IF writing about music is like dancing about architecture, then, in 816, Bai Juyi, a Chinese poet, made one of the boldest imaginative leaps in his Song of the Lute (translated here by Burton Watson). It describes hearing a woman playing from a boat, the sound drifting across the water:
The big strings plang-planged like swift-falling rain,
The little strings went buzz-buzz like secret conversations,
Plang-plang, buzz-buzz mixed and mingled in her playing
Like big pearls and little pearls falling on a plate of jade.
Most musical instruments have evolved from earlier versions of themselves and alongside these are ancient-or original or historic (terms vary)-ones that hold a particular fascination for some of today's players. Of these, the lute is probably the most familiar, described by writers down the centuries and cropping up in poems by Anacreon in Greece in the 6th century BC, by Thomas Wyatt and Shakespeare in the 16th century, Emily Dickinson and Paul Laurence Dunbar in the 19th and Elizabeth Bishop in the 20th.

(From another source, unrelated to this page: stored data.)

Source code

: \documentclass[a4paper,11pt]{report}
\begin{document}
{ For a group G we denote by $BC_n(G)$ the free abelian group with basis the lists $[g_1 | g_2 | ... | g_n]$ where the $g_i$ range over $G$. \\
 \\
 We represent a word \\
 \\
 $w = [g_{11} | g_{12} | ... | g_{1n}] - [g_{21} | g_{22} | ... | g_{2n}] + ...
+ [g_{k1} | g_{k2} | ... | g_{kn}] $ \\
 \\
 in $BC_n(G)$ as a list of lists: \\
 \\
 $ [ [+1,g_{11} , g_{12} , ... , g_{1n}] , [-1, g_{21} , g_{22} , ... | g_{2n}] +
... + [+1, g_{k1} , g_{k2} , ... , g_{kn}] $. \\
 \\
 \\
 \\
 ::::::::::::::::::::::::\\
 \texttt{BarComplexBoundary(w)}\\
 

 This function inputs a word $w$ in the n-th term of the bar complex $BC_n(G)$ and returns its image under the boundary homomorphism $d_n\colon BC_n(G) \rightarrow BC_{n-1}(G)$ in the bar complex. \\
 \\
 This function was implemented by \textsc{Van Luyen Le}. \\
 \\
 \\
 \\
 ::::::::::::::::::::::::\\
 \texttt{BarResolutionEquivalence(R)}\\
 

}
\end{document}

Lutenist Paula Chateauneuf started off by playing the guitar, but, at university in Connecticut, US, she met a music professor who happened to be mad about the viola da gamba, or viol, a family of stringed instruments played upright. The early-music revival was beginning and he'd formed a Collegium Musicum of players. 'I asked if I could join,' recalls Ms Chateauneuf. 'He stood up, went into a back room, pulled out a lute and handed it to me.